(Data extracted from a collection)
____________________
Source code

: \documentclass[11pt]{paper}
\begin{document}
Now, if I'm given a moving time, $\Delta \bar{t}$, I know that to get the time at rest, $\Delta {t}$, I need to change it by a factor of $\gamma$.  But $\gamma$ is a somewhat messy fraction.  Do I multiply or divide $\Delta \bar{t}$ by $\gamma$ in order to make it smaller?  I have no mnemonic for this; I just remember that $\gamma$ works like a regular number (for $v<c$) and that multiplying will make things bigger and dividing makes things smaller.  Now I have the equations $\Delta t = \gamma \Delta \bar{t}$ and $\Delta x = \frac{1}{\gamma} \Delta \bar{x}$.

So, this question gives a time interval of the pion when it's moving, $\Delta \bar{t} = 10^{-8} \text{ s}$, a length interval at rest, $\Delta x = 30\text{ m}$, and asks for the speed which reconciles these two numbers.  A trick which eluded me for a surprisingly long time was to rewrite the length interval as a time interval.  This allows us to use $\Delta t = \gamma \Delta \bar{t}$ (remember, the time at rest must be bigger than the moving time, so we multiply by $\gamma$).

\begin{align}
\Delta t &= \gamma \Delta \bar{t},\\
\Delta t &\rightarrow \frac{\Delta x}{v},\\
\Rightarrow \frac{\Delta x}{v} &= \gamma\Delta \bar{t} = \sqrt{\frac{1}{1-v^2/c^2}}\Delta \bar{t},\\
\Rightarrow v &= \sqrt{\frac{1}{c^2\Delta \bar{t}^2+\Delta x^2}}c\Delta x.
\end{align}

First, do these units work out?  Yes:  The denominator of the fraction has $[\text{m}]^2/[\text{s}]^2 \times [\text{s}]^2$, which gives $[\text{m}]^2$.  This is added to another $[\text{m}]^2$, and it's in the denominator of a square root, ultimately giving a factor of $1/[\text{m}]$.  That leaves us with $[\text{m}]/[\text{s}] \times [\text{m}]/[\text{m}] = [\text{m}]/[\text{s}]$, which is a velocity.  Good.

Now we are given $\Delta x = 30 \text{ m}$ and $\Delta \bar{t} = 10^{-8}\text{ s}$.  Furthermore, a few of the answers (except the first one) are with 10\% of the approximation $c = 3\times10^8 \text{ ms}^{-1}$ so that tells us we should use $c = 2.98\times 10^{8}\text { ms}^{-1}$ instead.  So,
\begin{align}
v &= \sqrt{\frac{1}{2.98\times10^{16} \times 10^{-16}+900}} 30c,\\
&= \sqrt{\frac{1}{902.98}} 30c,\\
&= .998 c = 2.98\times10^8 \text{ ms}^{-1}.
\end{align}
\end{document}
____________________
*PROBLEM:* Copy out all of the lines above exactly.

*SOLVED EXERCISE:*
Source code

: \documentclass[11pt]{paper}
\begin{document}
Now, if I'm given a moving time, $\Delta \bar{t}$, I know that to get the time at rest, $\Delta {t}$, I need to change it by a factor of $\gamma$.  But $\gamma$ is a somewhat messy fraction.  Do I multiply or divide $\Delta \bar{t}$ by $\gamma$ in order to make it smaller?  I have no mnemonic for this; I just remember that $\gamma$ works like a regular number (for $v<c$) and that multiplying will make things bigger and dividing makes things smaller.  Now I have the equations $\Delta t = \gamma \Delta \bar{t}$ and $\Delta x = \frac{1}{\gamma} \Delta \bar{x}$.

So, this question gives a time interval of the pion when it's moving, $\Delta \bar{t} = 10^{-8} \text{ s}$, a length interval at rest, $\Delta x = 30\text{ m}$, and asks for the speed which reconciles these two numbers.  A trick which eluded me for a surprisingly long time was to rewrite the length interval as a time interval.  This allows us to use $\Delta t = \gamma \Delta \bar{t}$ (remember, the time at rest must be bigger than the moving time, so we multiply by $\gamma$).

\begin{align}
\Delta t &= \gamma \Delta \bar{t},\\
\Delta t &\rightarrow \frac{\Delta x}{v},\\
\Rightarrow \frac{\Delta x}{v} &= \gamma\Delta \bar{t} = \sqrt{\frac{1}{1-v^2/c^2}}\Delta \bar{t},\\
\Rightarrow v &= \sqrt{\frac{1}{c^2\Delta \bar{t}^2+\Delta x^2}}c\Delta x.
\end{align}

First, do these units work out?  Yes:  The denominator of the fraction has $[\text{m}]^2/[\text{s}]^2 \times [\text{s}]^2$, which gives $[\text{m}]^2$.  This is added to another $[\text{m}]^2$, and it's in the denominator of a square root, ultimately giving a factor of $1/[\text{m}]$.  That leaves us with $[\text{m}]/[\text{s}] \times [\text{m}]/[\text{m}] = [\text{m}]/[\text{s}]$, which is a velocity.  Good.

Now we are given $\Delta x = 30 \text{ m}$ and $\Delta \bar{t} = 10^{-8}\text{ s}$.  Furthermore, a few of the answers (except the first one) are with 10\% of the approximation $c = 3\times10^8 \text{ ms}^{-1}$ so that tells us we should use $c = 2.98\times 10^{8}\text { ms}^{-1}$ instead.  So,
\begin{align}
v &= \sqrt{\frac{1}{2.98\times10^{16} \times 10^{-16}+900}} 30c,\\
&= \sqrt{\frac{1}{902.98}} 30c,\\
&= .998 c = 2.98\times10^8 \text{ ms}^{-1}.
\end{align}
\end{document}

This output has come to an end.